The J-test checks whether the multiple instruments are mutually consistent: if some instruments are invalid, the estimates from different instrument subsets will disagree. But if all instruments are invalid in the same way, the J-test has no power — the estimates agree because they’re all biased in the same direction. The J-test detects heterogeneous instrument invalidity, not homogeneous invalidity. This is why the exclusion restriction is fundamentally untestable — it must be argued on substantive grounds.
%%
20.9 Bibliographic Notes
IV foundations. Wright (1928) introduced IV estimation for supply and demand systems. Angrist and Krueger (2001) survey the modern econometrics of IV. Theil (1953) and Basmann (1957) independently developed 2SLS.
LATE. Imbens and Angrist (1994) proved the LATE theorem: with heterogeneous effects and a binary instrument, IV identifies the effect for compliers. Angrist, Imbens, and Rubin (1996) developed the compliance framework (compliers, always-takers, never-takers, defiers).

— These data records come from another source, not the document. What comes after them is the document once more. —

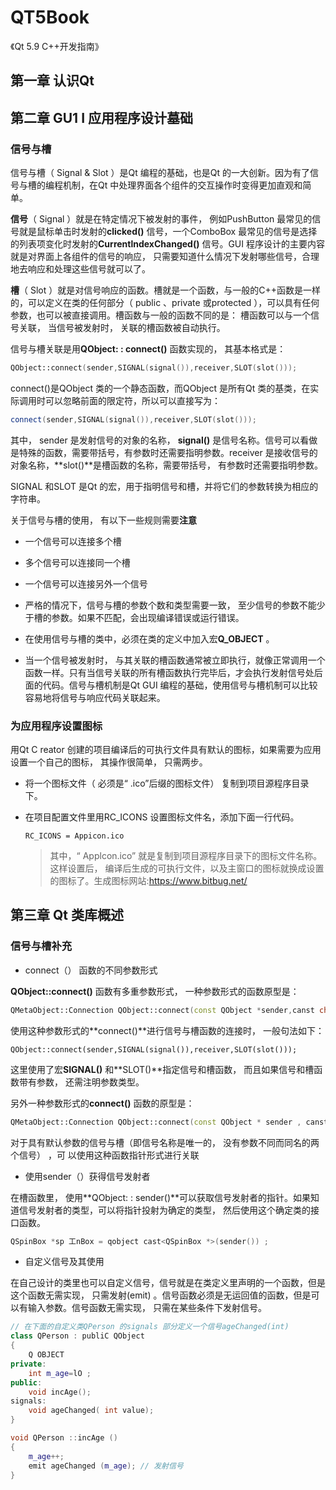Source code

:# QT5Book
《Qt 5.9 C++开发指南》

## 第一章 认识Qt

## 第二章 GU1 I 应用程序设计墓础

### 信号与槽

信号与槽（ Signal & Slot ）是Qt 编程的基础，也是Qt 的一大创新。因为有了信号与槽的编程机制，在Qt 中处理界面各个组件的交互操作时变得更加直观和简单。

**信号**（ Signal ）就是在特定情况下被发射的事件， 例如PushButton 最常见的信号就是鼠标单击时发射的**clicked()** 信号，一个ComboBox 最常见的信号是选择的列表项变化时发射的**CurrentlndexChanged()** 信号。GUI 程序设计的主要内容就是对界面上各组件的信号的响应， 只需要知道什么情况下发射哪些信号，合理地去响应和处理这些信号就可以了。

**槽**（ Slot ）就是对信号响应的函数。槽就是一个函数，与一般的C++函数是一样的，可以定义在类的任何部分（ public 、private 或protected ），可以具有任何参数，也可以被直接调用。槽函数与一般的函数不同的是： 槽函数可以与一个信号关联， 当信号被发射时， 关联的槽函数被自动执行。

信号与槽关联是用**QObject: : connect()** 函数实现的， 其基本格式是：

```c++
QObject::connect(sender,SIGNAL(signal()),receiver,SLOT(slot()));
```

connect()是QObject 类的一个静态函数，而QObject 是所有Qt 类的基类，在实际调用时可以忽略前面的限定符，所以可以直接写为：

```c++
connect(sender,SIGNAL(signal()),receiver,SLOT(slot()));
```

其中， sender 是发射信号的对象的名称， **signal()** 是信号名称。信号可以看做是特殊的函数，需要带括号，有参数时还需要指明参数。receiver 是接收信号的对象名称，**slot()**是槽函数的名称，需要带括号， 有参数时还需要指明参数。

SIGNAL 和SLOT 是Qt 的宏，用于指明信号和槽，并将它们的参数转换为相应的字符串。



关于信号与槽的使用， 有以下一些规则需要**注意**

- 一个信号可以连接多个槽

- 多个信号可以连接同一个槽
-  一个信号可以连接另外一个信号
- 严格的情况下，信号与槽的参数个数和类型需要一致， 至少信号的参数不能少于槽的参数。如果不匹配，会出现编译错误或运行错误。
- 在使用信号与槽的类中，必须在类的定义中加入宏**Q_OBJECT** 。
-  当一个信号被发射时， 与其关联的槽函数通常被立即执行，就像正常调用一个函数一样。只有当信号关联的所有槽函数执行完毕后，才会执行发射信号处后面的代码。信号与槽机制是Qt GUI 编程的基础，使用信号与槽机制可以比较容易地将信号与响应代码关联起来。

### 为应用程序设置图标

用Qt C reator 创建的项目编译后的可执行文件具有默认的图标，如果需要为应用设置一个自己的图标， 其操作很简单， 只需两步。

- 将一个图标文件（ 必须是“ .ico”后缀的图标文件） 复制到项目源程序目录下。

- 在项目配置文件里用RC_ICONS 设置图标文件名，添加下面一行代码。

  ```
  RC_ICONS = Appicon.ico
  ```

  > 其中，“ Applcon.ico” 就是复制到项目源程序目录下的图标文件名称。这样设置后， 编译后生成的可执行文件，以及主窗口的图标就换成设置的图标了。生成图标网站:https://www.bitbug.net/

## 第三章 Qt 类库概述

### 信号与槽补充

- connect（） 函数的不同参数形式

**QObject::connect()** 函数有多重参数形式， 一种参数形式的函数原型是：

```c++
QMetaObject::Connection QObject::connect(const QObject *sender,canst char* signal,const QObject *receiver,const char *method,Qt ::ConnectionType type = Qt::AutoConnection)
```

使用这种参数形式的**connect()**进行信号与槽函数的连接时， 一般句法如下：

```
QObject::connect(sender,SIGNAL(signal()),receiver,SLOT(slot()));
```

这里使用了宏**SIGNAL()** 和**SLOT()**指定信号和槽函数， 而且如果信号和槽函数带有参数， 还需注明参数类型。

另外一种参数形式的**connect()** 函数的原型是：

```c++
QMetaObject::Connection QObject::connect(const QObject * sender , canst QMetaMethod &signal, const QObject *receiver, canst QMetaMethod &method,Qt:ConnectionType type = Qt::AutoConnection)
```

对于具有默认参数的信号与槽（即信号名称是唯一的， 没有参数不同而同名的两个信号） ，可
以使用这种函数指针形式进行关联

-  使用sender（）获得信号发射者

在槽函数里， 使用**QObject: : sender()**可以获取信号发射者的指针。如果知道信号发射者的类型，可以将指针投射为确定的类型， 然后使用这个确定类的接口函数。
```c++
QSpinBox *sp 工nBox = qobject cast<QSpinBox *>(sender()) ;
```
- 自定义信号及其使用

在自己设计的类里也可以自定义信号，信号就是在类定义里声明的一个函数，但是这个函数无需实现， 只需发射(emit) 。信号函数必须是无运回值的函数，但是可以有输入参数。信号函数无需实现， 只需在某些条件下发射信号。

``` c++
// 在下面的自定义类QPerson 的signals 部分定义一个信号ageChanged(int)
class QPerson : publiC QObject
{
    Q OBJECT
private:
	int m_age=lO ;
public:
	void incAge();
signals:
	void ageChanged( int value);
}

void QPerson ::incAge ()
{ 
    m_age++;
	emit ageChanged (m_age); // 发射信号
}
```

GMM. Hansen (1982) developed the generalized method of moments. Hayashi (2000, Ch. 3–4) provides a textbook treatment connecting GMM, 2SLS, and efficient estimation. The J-test for overidentifying restrictions was proposed by Sargan (1958) for the homoscedastic case and Hansen (1982) for the heteroscedastic case.
Weak instruments. Bound, Jaeger, and Baker (1995) documented the problem empirically. Staiger and Stock (1997) developed the weak- instrument asymptotic framework. Stock and Yogo (2005) tabulated critical values for bias and size thresholds. Andrews, Stock, and Sun (2019) provide a recent survey with recommendations. Sanderson and Windmeijer (2016) developed first-stage F-statistics for the case of multiple endogenous regressors.
LIML and k-class estimators. Anderson and Rubin (1949) proposed LIML and the AR test. Nagar (1959) showed LIML has smaller finite- sample bias than 2SLS. Anderson, Kunitomo, and Matsushita (2010) provide a modern treatment.
Applied example. Angrist and Lavy (1999) used Maimonides’ Rule to estimate class size effects on achievement. The linearmodels package: Sheppard (2023).